Emmett Till's ghost hangs between us
six black women remembering history out loud.
On this midnight passage in a white van
through land that was never white
only the trees hear our laughter lilting
through windows darkened by night.
The road reveals nothing except what we leave now
and what we now enter.

Emmett Till's ghost hangs between us,
his little boy body dredged bloated and beaten
Southern white punishment for a black boy too far from
home.
We speak gently of the dead knowing they listen
for their names to be called.
In a brief pause, we each hold our breaths
not daring to speak the Truth:
When they threw him in the water
his great grandmother was there waiting for his
return.

Which one of us would have dreamed our native land
would take us back like this,
dark and silent like our mothers' wombs.
Which one of us would have dreamed one day
we would be unafraid of the pecan trees
whose branches tonight hang only their own fruit.




Copyright © 1996 M. Eliza Hamilton Abegunde. All right reserved. Used with permission of the author.

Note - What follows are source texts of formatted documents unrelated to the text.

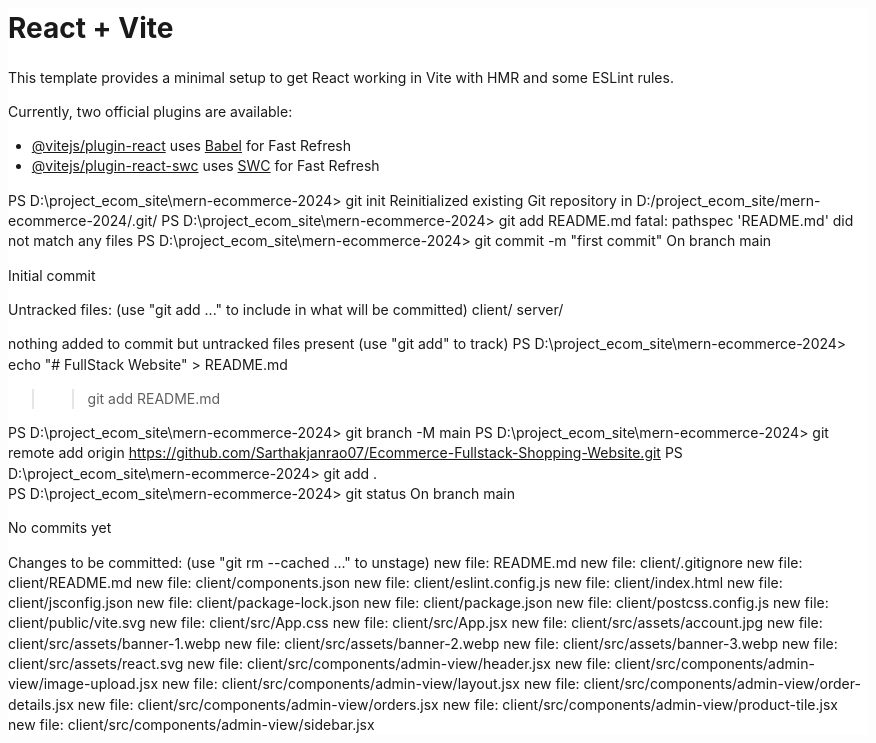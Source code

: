# React + Vite

This template provides a minimal setup to get React working in Vite with HMR and some ESLint rules.

Currently, two official plugins are available:

- [@vitejs/plugin-react](https://github.com/vitejs/vite-plugin-react/blob/main/packages/plugin-react/README.md) uses [Babel](https://babeljs.io/) for Fast Refresh
- [@vitejs/plugin-react-swc](https://github.com/vitejs/vite-plugin-react-swc) uses [SWC](https://swc.rs/) for Fast Refresh


PS D:\project_ecom_site\mern-ecommerce-2024> git init 
Reinitialized existing Git repository in D:/project_ecom_site/mern-ecommerce-2024/.git/
PS D:\project_ecom_site\mern-ecommerce-2024> git add README.md
fatal: pathspec 'README.md' did not match any files
PS D:\project_ecom_site\mern-ecommerce-2024> git commit -m "first commit"
On branch main

Initial commit

Untracked files:
  (use "git add <file>..." to include in what will be committed)
        client/
        server/

nothing added to commit but untracked files present (use "git add" to track)
PS D:\project_ecom_site\mern-ecommerce-2024> echo "# FullStack Website" > README.md
>> git add README.md
>> 
PS D:\project_ecom_site\mern-ecommerce-2024> git branch -M main
PS D:\project_ecom_site\mern-ecommerce-2024> git remote add origin https://github.com/Sarthakjanrao07/Ecommerce-Fullstack-Shopping-Website.git
PS D:\project_ecom_site\mern-ecommerce-2024> git add .      
PS D:\project_ecom_site\mern-ecommerce-2024> git status
On branch main

No commits yet

Changes to be committed:
  (use "git rm --cached <file>..." to unstage)
        new file:   README.md
        new file:   client/.gitignore
        new file:   client/README.md
        new file:   client/components.json
        new file:   client/eslint.config.js
        new file:   client/index.html
        new file:   client/jsconfig.json
        new file:   client/package-lock.json
        new file:   client/package.json
        new file:   client/postcss.config.js
        new file:   client/public/vite.svg
        new file:   client/src/App.css
        new file:   client/src/App.jsx
        new file:   client/src/assets/account.jpg
        new file:   client/src/assets/banner-1.webp
        new file:   client/src/assets/banner-2.webp
        new file:   client/src/assets/banner-3.webp
        new file:   client/src/assets/react.svg
        new file:   client/src/components/admin-view/header.jsx
        new file:   client/src/components/admin-view/image-upload.jsx
        new file:   client/src/components/admin-view/layout.jsx
        new file:   client/src/components/admin-view/order-details.jsx
        new file:   client/src/components/admin-view/orders.jsx
        new file:   client/src/components/admin-view/product-tile.jsx
        new file:   client/src/components/admin-view/sidebar.jsx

M. Eliza Hamilton Abegunde focuses on the experiences of African descendants. As a Healing Facilitator, she uses the body as a memory site to reveal hidden stories, especially the lost voices of the Middle Passage. She is the author of Still Breathing and What Is Now Unanswerable. Her work appears in numerous anthologies, including I Feel A Little Jumpy Around You, Knowing Stones: Poems of Exotic Places, Beyond the Frontier, Catch the Fire, Jane's Stories II, We Hear Their Voices, and Writing Our Way Out of the Dark. She has been the recipient of grants, fellowships, and residencies including those from the Barbara Deming/Money for Women Fund, Ragdale, and Norcroft. She is one of the Founding Members of Jane's Stories Press and Foundation.